Jeśli gustujesz w oszałamiającej przyrodzie, kochasz widoki zapierające dech w piersiach, portugalską kuchnię, a do tego chcesz spędzić urlop w jednym z najbezpieczniejszych miejsc na świecie to czas wybrać się na Maderę.
Madera znana jest wśród turystów jako wyspa wiecznej wiosny. Wszystko za sprawą umiarkowanego, łagodnego klimatu, który sprawia, że na tej portugalskiej wyspie przez cały rok panuje idealna pogoda. Rzadko kiedy temperatura spada poniżej 15 stopni Celsjusza, dlatego turyści odwiedzają wyspę na Oceanie Atlantyckim nawet zimą. Jeśli chodzi o wysokość temperatur w sezonie wakacyjnym, to oscylują w granicach 25 stopni Celsjusza, aczkolwiek kiedy wiatr przyniesie żar znad Sahary, robi się naprawdę gorąco. Dlatego najlepszą porą na urlop na Maderze jest maj, kiedy temperatura jest optymalna, a wyspa nie jest jeszcze oblegana przez turystów.
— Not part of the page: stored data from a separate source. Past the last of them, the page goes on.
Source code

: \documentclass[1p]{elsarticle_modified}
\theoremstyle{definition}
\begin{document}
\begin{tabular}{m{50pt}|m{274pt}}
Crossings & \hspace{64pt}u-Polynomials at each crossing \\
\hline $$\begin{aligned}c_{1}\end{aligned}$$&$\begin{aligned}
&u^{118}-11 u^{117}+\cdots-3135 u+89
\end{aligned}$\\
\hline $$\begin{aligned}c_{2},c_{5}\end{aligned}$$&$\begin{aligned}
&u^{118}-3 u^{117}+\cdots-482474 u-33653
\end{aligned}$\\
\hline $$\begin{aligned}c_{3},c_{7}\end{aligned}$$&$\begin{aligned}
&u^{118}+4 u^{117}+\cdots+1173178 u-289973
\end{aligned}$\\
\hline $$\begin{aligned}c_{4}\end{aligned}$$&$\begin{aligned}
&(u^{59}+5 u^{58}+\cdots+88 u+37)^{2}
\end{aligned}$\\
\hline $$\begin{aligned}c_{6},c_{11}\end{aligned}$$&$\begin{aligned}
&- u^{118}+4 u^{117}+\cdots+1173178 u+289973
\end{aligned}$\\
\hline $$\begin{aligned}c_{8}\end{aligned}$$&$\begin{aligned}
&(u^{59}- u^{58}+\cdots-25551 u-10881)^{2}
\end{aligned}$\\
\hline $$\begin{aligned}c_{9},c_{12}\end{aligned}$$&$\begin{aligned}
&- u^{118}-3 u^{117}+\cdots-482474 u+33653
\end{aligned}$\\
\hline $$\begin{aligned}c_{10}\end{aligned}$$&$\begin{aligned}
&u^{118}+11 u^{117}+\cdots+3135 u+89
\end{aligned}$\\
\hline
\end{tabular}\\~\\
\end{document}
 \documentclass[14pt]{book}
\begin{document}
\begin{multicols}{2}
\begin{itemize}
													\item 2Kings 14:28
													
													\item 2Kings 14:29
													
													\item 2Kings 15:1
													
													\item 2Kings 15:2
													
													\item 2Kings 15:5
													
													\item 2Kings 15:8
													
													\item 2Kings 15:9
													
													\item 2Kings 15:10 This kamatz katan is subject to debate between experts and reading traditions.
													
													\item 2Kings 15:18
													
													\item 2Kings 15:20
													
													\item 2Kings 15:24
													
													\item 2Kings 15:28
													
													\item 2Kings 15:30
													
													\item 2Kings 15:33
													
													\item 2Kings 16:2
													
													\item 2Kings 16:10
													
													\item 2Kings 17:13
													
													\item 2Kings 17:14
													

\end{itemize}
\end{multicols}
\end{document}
Madera znajduje się w Archipelagu wysp na Oceanie Atlantyckim, w skład którego wchodzi właśnie wyspa o nazwie Madera, będąca centralnym punktem archipelagu. Do tego dochodzi jeszcze wyspa Porto Santo oraz dwie niezamieszkałe przez ludzi wyspy, czyli Desertas i Selvagens. Jednak nie ma co ukrywać, że to właśnie Madera jest najczęściej odwiedzaną wyspa spośród nich wszystkich. Aczkolwiek Porto Santo przebija Maderę pod jednym względem – mowa o plażach. Te zlokalizowane na Porto Santo są zdecydowanie lepsze niż na wulkanicznej wyspie wiecznej wiosny. Mało tego, ich złocisty piasek ma właściwości terapeutyczne, zwłaszcza jeśli chodzi o choroby kostno-stawowe. Dodatkowym plusem Porto Santo jest fakt, że woda w Oceanie Atlantyckim ma tutaj średnio 20 stopni przez cały rok!
Wróćmy jednak na Maderę, która ma jeszcze więcej do zaoferowania. Na pierwszym miejscu warto postawić stolicę i centrum kulturalne wyspy – Fuschal. Rodzinne miasto Cristiano Ronaldo tętni życiem przez cały rok, a turyści chętnie korzystają z tutejszych atrakcji. Niewątpliwie hitem jest wjazd kolejką linowa na wzgórze Monte – podczas trasy widok na Maderę i Ocean Atlantycki zapiera dech w piersiach. A potem czas na kolejne niesamowite przeżycie. Mowa o jeździe na sankach – tak, na Wyspie Wiecznej Wiosny jest to możliwe, mimo wysokich temperatur. Chodzi bowiem o specjalne, wiklinowe dwuosobowe sanie o drewnianych płozach, którymi sterują tak zwani carreiros. Prędkość zjazdu dochodzi nawet do 48 km/godzinę, jednak bez obaw – carreiros są wyposażeni w specjalne buty z gumową podeszwą, które służą za… hamulce.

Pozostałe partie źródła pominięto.